▸ **Task material**
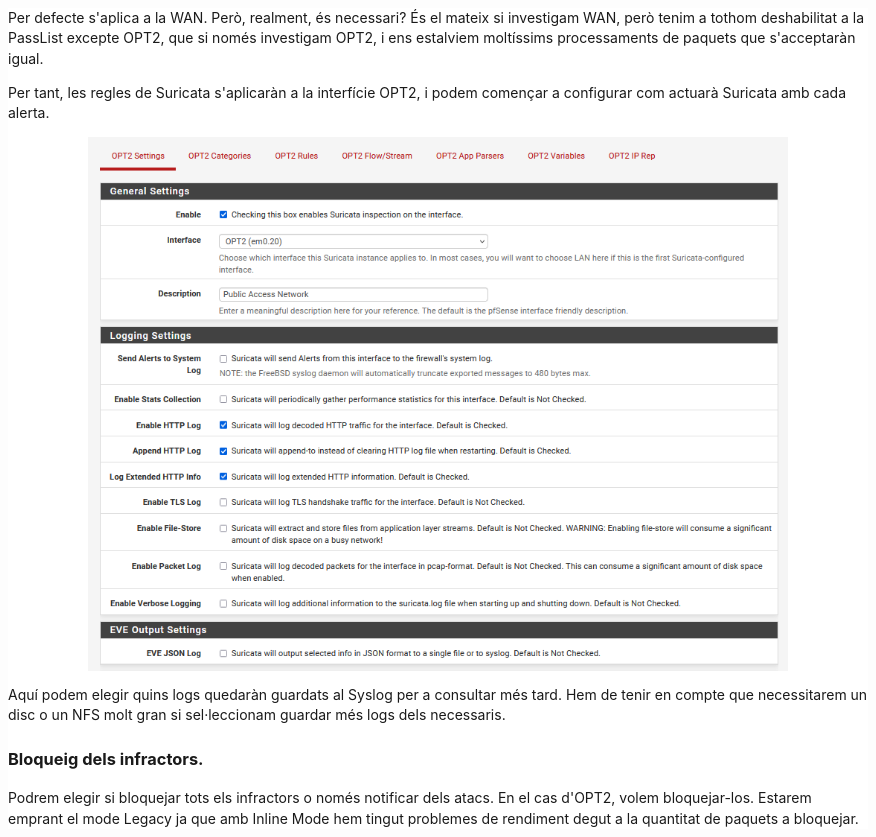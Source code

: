 Per defecte s'aplica a la WAN. Però, realment, és necessari? És el mateix si investigam WAN, però tenim a tothom deshabilitat a la PassList excepte OPT2, que si només investigam OPT2, i ens estalviem moltíssims processaments de paquets que s'acceptaràn igual.

Per tant, les regles de Suricata s'aplicaràn a la interfície OPT2, i podem començar a configurar com actuarà Suricata amb cada alerta.

<img src="..\assets\images\suricata\options1.png" alt="menú opcions interfície." width="700" style="display: block; margin-left: auto; margin-right: auto;"/>

Aquí podem elegir quins logs quedaràn guardats al Syslog per a consultar més tard. Hem de tenir en compte que necessitarem un disc o un NFS molt gran si sel·leccionam guardar més logs dels necessaris.

### Bloqueig dels infractors.

Podrem elegir si bloquejar tots els infractors o només notificar dels atacs. En el cas d'OPT2, volem bloquejar-los. Estarem emprant el mode Legacy ja que amb Inline Mode hem tingut problemes de rendiment degut a la quantitat de paquets a bloquejar.
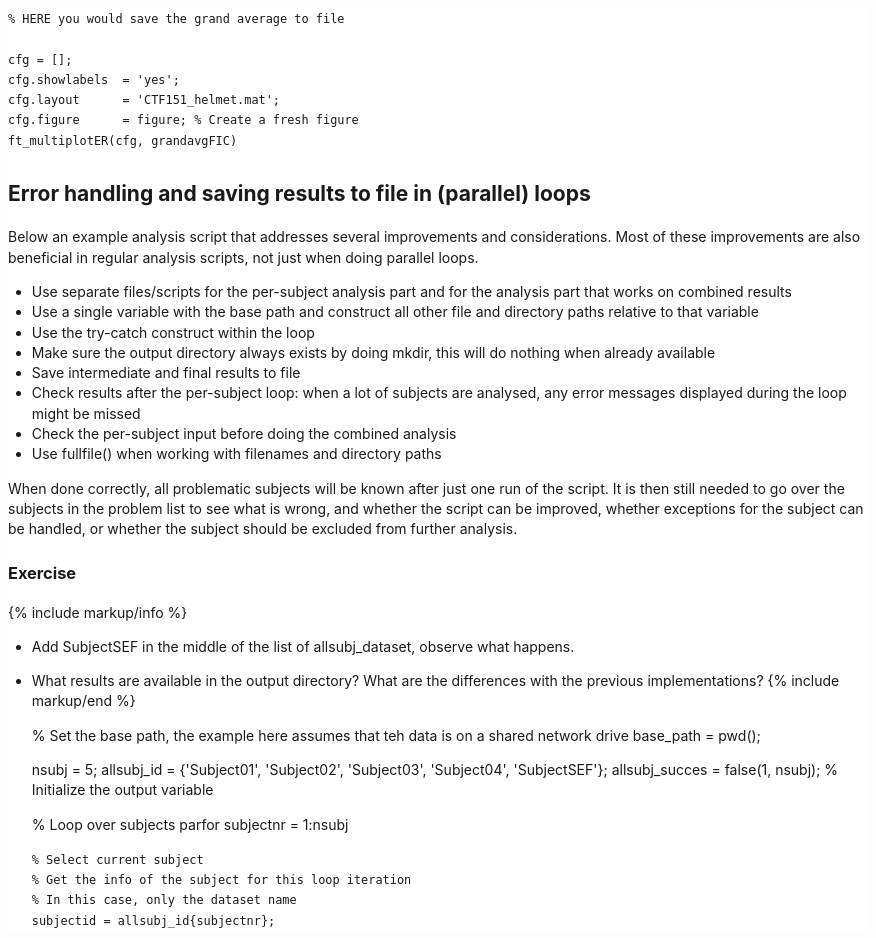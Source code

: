     % HERE you would save the grand average to file

    cfg = [];
    cfg.showlabels  = 'yes';
    cfg.layout      = 'CTF151_helmet.mat';
    cfg.figure      = figure; % Create a fresh figure
    ft_multiplotER(cfg, grandavgFIC)

## Error handling and saving results to file in (parallel) loops

Below an example analysis script that addresses several improvements and considerations. Most of these improvements are also beneficial in regular analysis scripts, not just when doing parallel loops.

-   Use separate files/scripts for the per-subject analysis part and for the analysis part that works on combined results
-   Use a single variable with the base path and construct all other file and directory paths relative to that variable
-   Use the try-catch construct within the loop
-   Make sure the output directory always exists by doing mkdir, this will do nothing when already available
-   Save intermediate and final results to file
-   Check results after the per-subject loop: when a lot of subjects are analysed, any error messages displayed during the loop might be missed
-   Check the per-subject input before doing the combined analysis
-   Use fullfile() when working with filenames and directory paths

When done correctly, all problematic subjects will be known after just one run of the script. It is then still needed to go over the subjects in the problem list to see what is wrong, and whether the script can be improved, whether exceptions for the subject can be handled, or whether the subject should be excluded from further analysis.

### Exercise

{% include markup/info %}
-   Add SubjectSEF in the middle of the list of allsubj_dataset, observe what happens.
-   What results are available in the output directory? What are the differences with the previous implementations?
{% include markup/end %}

    % Set the base path, the example here assumes that teh data is on a shared network drive
    base_path = pwd();

    nsubj = 5;
    allsubj_id = {'Subject01', 'Subject02', 'Subject03', 'Subject04', 'SubjectSEF'};
    allsubj_succes = false(1, nsubj); % Initialize the output variable

    % Loop over subjects
    parfor subjectnr = 1:nsubj

        % Select current subject
        % Get the info of the subject for this loop iteration
        % In this case, only the dataset name
        subjectid = allsubj_id{subjectnr};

▸ **Work to complete**
Look above for the line holding "when already available" and the line holding "might be missed", then output exactly those two lines and every line between them, nothing more.

▸ **Written solution**
-   Make sure the output directory always exists by doing mkdir, this will do nothing when already available
-   Save intermediate and final results to file
-   Check results after the per-subject loop: when a lot of subjects are analysed, any error messages displayed during the loop might be missed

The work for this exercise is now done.